Faculty and staff spots are marked with yellow lines and in bold letters: ‘RESERVED.’ By Sanger C./CCC Journalism Program

At Camden County College, there are designated spots for students and sections reserved only for faculty. General parking may be found within white lined parking spaces. Faculty/staff parking lines are yellow yielding the word: “RESERVED.”

It is estimated that in each row, about six cars are still parked illegally.

Line 5 of the Department of Public Safety’s Motor Vehicle Rules & Regulations in bold, capitalized print states: “STUDENTS, GUESTS, AND VISITORS MUST PARK IN SPACES DESIGNATED WITH WHITE LINES. VIOLATORS ARE SUBJECT TO TICKETING AND TOWING.” Students who park illegally are issued a warning, and subsequent offenses grant a $25 fine and additional fees thereafter. The common excuse? There is no parking.

For new student Tina Fortunato, finding a spot, attending her class session, then coming back to a ticket on her car was alarming. After confronting the DPS, Fortunato said, “It was issued because I parked in a reserved spot. I told them I was new and unaware of the policies, so they voided my ticket and let me off.”

Other students, such as Traci Gering, were aware. Gering stated, “I parked at a reserved spot because I was late for class and I didn’t want to do loops around the parking lot.” This was a regular occurrence, as she also said, “They’ve issued me a warning once then the next time they caught me, I was fined $35.”

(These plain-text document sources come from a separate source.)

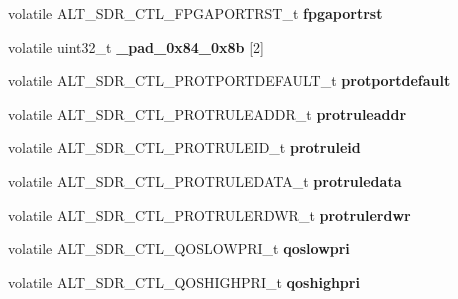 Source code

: \begin{DoxyCompactItemize}
volatile A\+L\+T\+\_\+\+S\+D\+R\+\_\+\+C\+T\+L\+\_\+\+F\+P\+G\+A\+P\+O\+R\+T\+R\+S\+T\+\_\+t {\bfseries fpgaportrst}
\item 
\mbox{\label{structALT__SDR__CTL__s_a22660deba511d99689408cda60245aaa}} 
volatile uint32\+\_\+t {\bfseries \+\_\+pad\+\_\+0x84\+\_\+0x8b} \mbox{[}2\mbox{]}
\item 
\mbox{\label{structALT__SDR__CTL__s_afde5993305d94eee9a590d14ea04e3ff}} 
volatile A\+L\+T\+\_\+\+S\+D\+R\+\_\+\+C\+T\+L\+\_\+\+P\+R\+O\+T\+P\+O\+R\+T\+D\+E\+F\+A\+U\+L\+T\+\_\+t {\bfseries protportdefault}
\item 
\mbox{\label{structALT__SDR__CTL__s_ade8a76b0e0789db5f7ded464b4343685}} 
volatile A\+L\+T\+\_\+\+S\+D\+R\+\_\+\+C\+T\+L\+\_\+\+P\+R\+O\+T\+R\+U\+L\+E\+A\+D\+D\+R\+\_\+t {\bfseries protruleaddr}
\item 
\mbox{\label{structALT__SDR__CTL__s_aae0893ec6a40759b54d5d2fe1a1742ff}} 
volatile A\+L\+T\+\_\+\+S\+D\+R\+\_\+\+C\+T\+L\+\_\+\+P\+R\+O\+T\+R\+U\+L\+E\+I\+D\+\_\+t {\bfseries protruleid}
\item 
\mbox{\label{structALT__SDR__CTL__s_af3662a2b0f9ca57f008f63ba5a63fc8f}} 
volatile A\+L\+T\+\_\+\+S\+D\+R\+\_\+\+C\+T\+L\+\_\+\+P\+R\+O\+T\+R\+U\+L\+E\+D\+A\+T\+A\+\_\+t {\bfseries protruledata}
\item 
\mbox{\label{structALT__SDR__CTL__s_ad3c0e0241fe52193d9cdee4d83dd003a}} 
volatile A\+L\+T\+\_\+\+S\+D\+R\+\_\+\+C\+T\+L\+\_\+\+P\+R\+O\+T\+R\+U\+L\+E\+R\+D\+W\+R\+\_\+t {\bfseries protrulerdwr}
\item 
\mbox{\label{structALT__SDR__CTL__s_a7b43f5322f992db22174e3c04a249a36}} 
volatile A\+L\+T\+\_\+\+S\+D\+R\+\_\+\+C\+T\+L\+\_\+\+Q\+O\+S\+L\+O\+W\+P\+R\+I\+\_\+t {\bfseries qoslowpri}
\item 
\mbox{\label{structALT__SDR__CTL__s_a3db91b76021f92c5bacd4a68ad8e4b3e}} 
volatile A\+L\+T\+\_\+\+S\+D\+R\+\_\+\+C\+T\+L\+\_\+\+Q\+O\+S\+H\+I\+G\+H\+P\+R\+I\+\_\+t {\bfseries qoshighpri}
\item 
\mbox{\label{structALT__SDR__CTL__s_a59ba8fd0efc1bd38905c32e15d310bb3}} 

\end{DoxyCompactItemize}
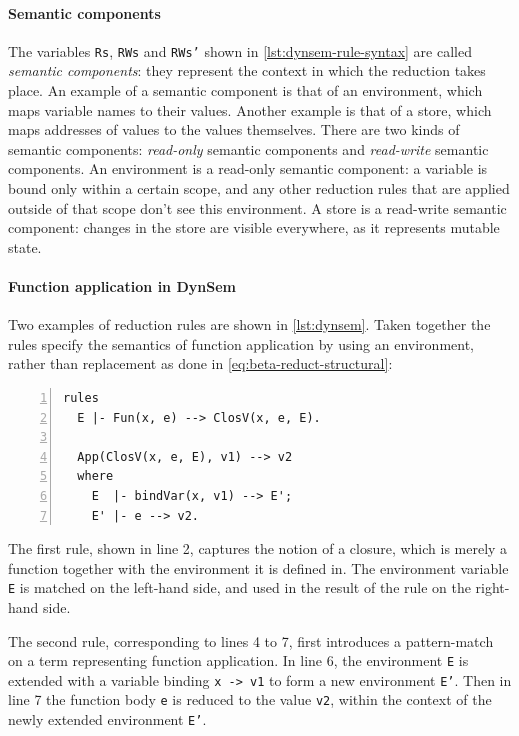 \paragraph{Semantic components} The variables \texttt{Rs}, \texttt{RWs} and
\texttt{RWs'} shown in \cref{lst:dynsem-rule-syntax} are called \textit{semantic
  components}: they represent the context in which the reduction takes place. An
example of a semantic component is that of an environment, which maps variable
names to their values. Another example is that of a store, which maps addresses
of values to the values themselves. There are two kinds of semantic components:
\textit{read-only} semantic components and \textit{read-write} semantic
components. An environment is a read-only semantic component: a variable is
bound only within a certain scope, and any other reduction rules that are
applied outside of that scope don't see this environment. A store is a
read-write semantic component: changes in the store are visible everywhere, as
it represents mutable state.

\paragraph{Function application in DynSem} Two examples of reduction rules are
shown in \cref{lst:dynsem}. Taken together the rules specify the semantics of
function application by using an environment, rather than replacement as done in
\cref{eq:beta-reduct-structural}:

\begin{minipage}[t]{\linewidth}
\begin{lstlisting}[language=dynsem,numbers=left,caption={Specifying function
application through the use of an environment.},label={lst:dynsem}]
rules
  E |- Fun(x, e) --> ClosV(x, e, E).

  App(ClosV(x, e, E), v1) --> v2
  where
    E  |- bindVar(x, v1) --> E';
    E' |- e --> v2.
\end{lstlisting}
\end{minipage}

The first rule, shown in line 2, captures the notion of a closure, which is
merely a function together with the environment it is defined in. The
environment variable \texttt{E} is matched on the left-hand side, and used in
the result of the rule on the right-hand side.

The second rule, corresponding to lines 4 to 7, first introduces a pattern-match
on a term representing function application. In line 6, the environment
\texttt{E} is extended with a variable binding \texttt{x -> v1} to form a new
environment \texttt{E'}. Then in line 7 the function body \texttt{e} is reduced
to the value \texttt{v2}, within the context of the newly extended environment
\texttt{E'}.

Gering suggested a solution: “I think there should be more spots available. It’s not fair that students have to scavenge for spots. It’s ridiculous.”

A lieutenant of Public Safety, who would consent to be referred to only as Mary, stated, “If a student cannot find parking, we encourage them to ask a Public Safety Officer, and they will happily help direct them to find parking.”

As of fall 2010, to remedy the construction of the campus perimeter roadway, the former CYO property off of Peter Cheeseman Road was transformed into a grass lot to accommodate 300 new student spaces, along with a pedestrian walkway. To many, the inconvenience of having to tread through the property presses too much time.

“Once you park your car, try not to move it, walk from class to class,” the lieutenant said. “I would hate to see students driving around in circles.”

Students are also encouraged by professors to arrive in a timely manner, to allow ample time prior to the beginning of the class session.